Egzersiz öncesinde ve sonrasında yeterli ve bol su içmenin önemli olduğunu vurgulayan Keskin, yemekle aynı anda aşırı miktarda su içmekten kaçınılması gerektiğini belirtti. Spor öncesi ve sonrası tüketilmesi gereken besinler ve içeceklere ilişkin bilgi veren Keskin, “Tercih glisemik indeksi düşük, lif içeriği yüksek yavaş sindirilen karbonhidratlardan yana olmalıdır.
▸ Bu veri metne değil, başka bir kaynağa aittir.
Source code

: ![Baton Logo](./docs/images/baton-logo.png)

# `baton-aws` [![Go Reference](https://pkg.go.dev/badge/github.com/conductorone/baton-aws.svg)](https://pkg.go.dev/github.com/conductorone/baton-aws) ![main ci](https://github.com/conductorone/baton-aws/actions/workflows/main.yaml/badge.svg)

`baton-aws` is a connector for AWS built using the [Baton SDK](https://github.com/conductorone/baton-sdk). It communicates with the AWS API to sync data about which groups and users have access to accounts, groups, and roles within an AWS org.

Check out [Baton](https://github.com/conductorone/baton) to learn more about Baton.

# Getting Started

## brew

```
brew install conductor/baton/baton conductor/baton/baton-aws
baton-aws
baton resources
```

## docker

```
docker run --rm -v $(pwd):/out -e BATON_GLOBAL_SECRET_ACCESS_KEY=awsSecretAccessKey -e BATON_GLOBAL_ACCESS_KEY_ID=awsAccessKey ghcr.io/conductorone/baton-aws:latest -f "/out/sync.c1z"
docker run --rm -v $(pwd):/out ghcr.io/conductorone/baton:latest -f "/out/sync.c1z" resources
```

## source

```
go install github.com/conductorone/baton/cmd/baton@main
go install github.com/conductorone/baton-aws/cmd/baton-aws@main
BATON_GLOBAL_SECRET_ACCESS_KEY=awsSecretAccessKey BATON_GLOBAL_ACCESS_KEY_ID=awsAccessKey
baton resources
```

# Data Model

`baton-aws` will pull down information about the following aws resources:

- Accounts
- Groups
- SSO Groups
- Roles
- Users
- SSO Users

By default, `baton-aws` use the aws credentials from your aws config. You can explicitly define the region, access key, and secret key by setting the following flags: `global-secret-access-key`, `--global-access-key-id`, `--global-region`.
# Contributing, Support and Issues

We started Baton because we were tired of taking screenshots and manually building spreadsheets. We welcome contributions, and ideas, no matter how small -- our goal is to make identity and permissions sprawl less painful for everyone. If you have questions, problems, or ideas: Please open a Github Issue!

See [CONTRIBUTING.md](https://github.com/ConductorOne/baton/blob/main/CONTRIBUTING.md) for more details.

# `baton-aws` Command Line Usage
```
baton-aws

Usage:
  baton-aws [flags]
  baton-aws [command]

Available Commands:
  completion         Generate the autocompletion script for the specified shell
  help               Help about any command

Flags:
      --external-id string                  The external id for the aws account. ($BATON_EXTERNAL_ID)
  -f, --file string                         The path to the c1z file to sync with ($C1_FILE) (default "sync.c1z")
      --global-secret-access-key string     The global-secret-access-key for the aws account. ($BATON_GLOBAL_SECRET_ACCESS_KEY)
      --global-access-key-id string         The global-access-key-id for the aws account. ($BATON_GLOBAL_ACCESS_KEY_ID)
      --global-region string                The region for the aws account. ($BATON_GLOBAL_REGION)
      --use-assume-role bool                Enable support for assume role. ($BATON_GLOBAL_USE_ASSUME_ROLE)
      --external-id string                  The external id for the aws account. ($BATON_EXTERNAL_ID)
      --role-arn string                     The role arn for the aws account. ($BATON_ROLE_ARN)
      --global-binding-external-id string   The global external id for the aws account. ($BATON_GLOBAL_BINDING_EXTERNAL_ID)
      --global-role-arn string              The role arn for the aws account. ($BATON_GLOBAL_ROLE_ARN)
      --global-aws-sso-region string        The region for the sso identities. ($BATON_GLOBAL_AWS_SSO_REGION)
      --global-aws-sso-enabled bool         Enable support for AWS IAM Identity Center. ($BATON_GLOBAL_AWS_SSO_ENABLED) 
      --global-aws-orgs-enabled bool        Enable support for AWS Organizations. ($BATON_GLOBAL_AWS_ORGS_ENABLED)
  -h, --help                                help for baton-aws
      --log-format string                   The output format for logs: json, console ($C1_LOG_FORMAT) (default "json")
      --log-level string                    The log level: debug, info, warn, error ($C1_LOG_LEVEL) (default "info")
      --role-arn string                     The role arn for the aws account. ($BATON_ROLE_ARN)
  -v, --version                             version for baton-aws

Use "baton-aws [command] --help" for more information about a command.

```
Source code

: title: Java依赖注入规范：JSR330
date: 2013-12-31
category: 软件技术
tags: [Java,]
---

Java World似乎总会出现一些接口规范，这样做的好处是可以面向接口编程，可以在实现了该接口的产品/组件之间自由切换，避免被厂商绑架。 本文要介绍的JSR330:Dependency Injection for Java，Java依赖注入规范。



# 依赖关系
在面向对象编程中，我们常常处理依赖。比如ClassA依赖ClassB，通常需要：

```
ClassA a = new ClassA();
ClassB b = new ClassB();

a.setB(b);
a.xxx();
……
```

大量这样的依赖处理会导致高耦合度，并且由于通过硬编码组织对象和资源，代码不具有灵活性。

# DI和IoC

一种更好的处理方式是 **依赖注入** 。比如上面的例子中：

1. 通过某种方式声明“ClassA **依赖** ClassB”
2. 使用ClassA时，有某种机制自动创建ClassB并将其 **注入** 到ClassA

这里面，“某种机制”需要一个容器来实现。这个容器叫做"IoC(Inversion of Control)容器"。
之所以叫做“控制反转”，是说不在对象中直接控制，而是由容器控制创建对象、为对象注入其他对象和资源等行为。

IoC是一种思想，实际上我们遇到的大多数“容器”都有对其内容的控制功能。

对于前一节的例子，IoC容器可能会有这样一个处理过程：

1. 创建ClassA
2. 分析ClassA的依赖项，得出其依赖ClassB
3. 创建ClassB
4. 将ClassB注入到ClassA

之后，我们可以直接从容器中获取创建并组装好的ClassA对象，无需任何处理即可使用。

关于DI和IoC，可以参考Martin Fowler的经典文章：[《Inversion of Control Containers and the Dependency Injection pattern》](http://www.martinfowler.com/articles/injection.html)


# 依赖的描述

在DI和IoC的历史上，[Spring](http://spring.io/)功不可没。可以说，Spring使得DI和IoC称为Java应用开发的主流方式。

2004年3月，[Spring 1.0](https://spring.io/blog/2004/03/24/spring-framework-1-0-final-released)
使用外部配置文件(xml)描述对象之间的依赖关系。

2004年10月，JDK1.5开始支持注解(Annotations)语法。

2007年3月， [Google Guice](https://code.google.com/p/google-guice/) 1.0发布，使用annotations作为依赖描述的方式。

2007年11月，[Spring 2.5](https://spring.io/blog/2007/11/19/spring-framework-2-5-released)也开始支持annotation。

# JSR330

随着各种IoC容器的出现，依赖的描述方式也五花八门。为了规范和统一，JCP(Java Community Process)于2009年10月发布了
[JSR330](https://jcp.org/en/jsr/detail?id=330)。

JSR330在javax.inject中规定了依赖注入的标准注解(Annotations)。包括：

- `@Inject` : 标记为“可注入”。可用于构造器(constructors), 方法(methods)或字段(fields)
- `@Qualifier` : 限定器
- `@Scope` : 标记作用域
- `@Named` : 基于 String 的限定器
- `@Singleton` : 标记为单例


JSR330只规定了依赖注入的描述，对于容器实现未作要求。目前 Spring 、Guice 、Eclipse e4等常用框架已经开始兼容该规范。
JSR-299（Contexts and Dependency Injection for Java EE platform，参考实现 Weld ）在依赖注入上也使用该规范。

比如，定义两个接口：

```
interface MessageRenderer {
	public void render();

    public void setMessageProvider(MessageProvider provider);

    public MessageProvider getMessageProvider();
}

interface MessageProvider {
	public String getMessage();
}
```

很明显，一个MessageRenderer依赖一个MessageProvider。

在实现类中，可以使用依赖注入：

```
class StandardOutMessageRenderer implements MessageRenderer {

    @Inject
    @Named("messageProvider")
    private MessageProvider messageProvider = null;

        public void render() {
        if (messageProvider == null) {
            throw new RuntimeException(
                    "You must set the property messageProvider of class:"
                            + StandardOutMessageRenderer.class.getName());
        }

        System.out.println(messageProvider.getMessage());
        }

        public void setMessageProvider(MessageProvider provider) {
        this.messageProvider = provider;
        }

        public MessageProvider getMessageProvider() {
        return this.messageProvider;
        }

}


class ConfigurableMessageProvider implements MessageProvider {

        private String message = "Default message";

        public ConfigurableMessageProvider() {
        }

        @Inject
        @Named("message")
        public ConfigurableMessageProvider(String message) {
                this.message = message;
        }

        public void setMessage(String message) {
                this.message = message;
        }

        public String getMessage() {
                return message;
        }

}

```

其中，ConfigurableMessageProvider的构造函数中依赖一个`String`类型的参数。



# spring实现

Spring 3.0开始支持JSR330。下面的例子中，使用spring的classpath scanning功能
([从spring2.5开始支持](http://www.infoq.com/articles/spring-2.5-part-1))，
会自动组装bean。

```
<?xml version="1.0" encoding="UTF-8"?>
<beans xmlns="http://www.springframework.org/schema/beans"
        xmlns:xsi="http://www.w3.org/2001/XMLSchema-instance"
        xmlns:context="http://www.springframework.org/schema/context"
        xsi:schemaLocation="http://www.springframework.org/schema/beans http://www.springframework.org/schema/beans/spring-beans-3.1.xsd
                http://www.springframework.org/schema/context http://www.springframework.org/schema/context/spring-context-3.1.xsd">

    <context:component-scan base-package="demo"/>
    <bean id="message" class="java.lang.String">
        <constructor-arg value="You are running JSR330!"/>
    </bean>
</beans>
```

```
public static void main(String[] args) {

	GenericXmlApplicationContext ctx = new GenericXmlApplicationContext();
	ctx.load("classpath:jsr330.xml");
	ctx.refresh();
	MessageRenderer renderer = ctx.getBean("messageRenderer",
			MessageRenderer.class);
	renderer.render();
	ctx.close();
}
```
Bunlara tam tahıllı ekmekler, yulaf ezmesi, basmati, karabuğday ve bulgur gibi tahıllar örnek verilebilir. Aynı zamanda meyveler de güzel bir lif ve karbonhidrat kaynağıdır. Kas kasılmalarını önlemek için spor öncesi potasyum ve magnezyum içeriği yüksek olan muz gibi meyveler tercih edilebilir. Ayrıca, kasların korunması, onarımı ve büyümesi için spor öncesi öğünde protein de gereklidir. Spor öncesinde hafif ve kolay sindirilen bir protein kaynağı tercih edilmelidir. Bunlara örnek olarak süt, yoğurt, peynir gibi süt grubu besinler ve yumurta verilebilir. Avokado, ceviz, badem, kaju gibi sağlıklı yağlar ise sağlıklı bir şekilde enerji almaya katkı sağlayacaktır. Tüketimi kolay olduğundan porsiyon miktarları çok kolay aşılabilir, bu da fazla yağ alımıyla beraber sindirim problemlerine yol açabilir. Porsiyon kontrolüne mutlaka dikkat etmek gerekir” sözlerini sarf etti.
Keskin, egzersiz sonrasında 30-60 dakika içinde protein ve karbonhidrat içeren bir öğün tüketilmesinin gerektiğini, bunun kas onarımı ve glikojen depolarının hızlı bir şekilde yenilenmesine yardımcı olduğunu açıkladı.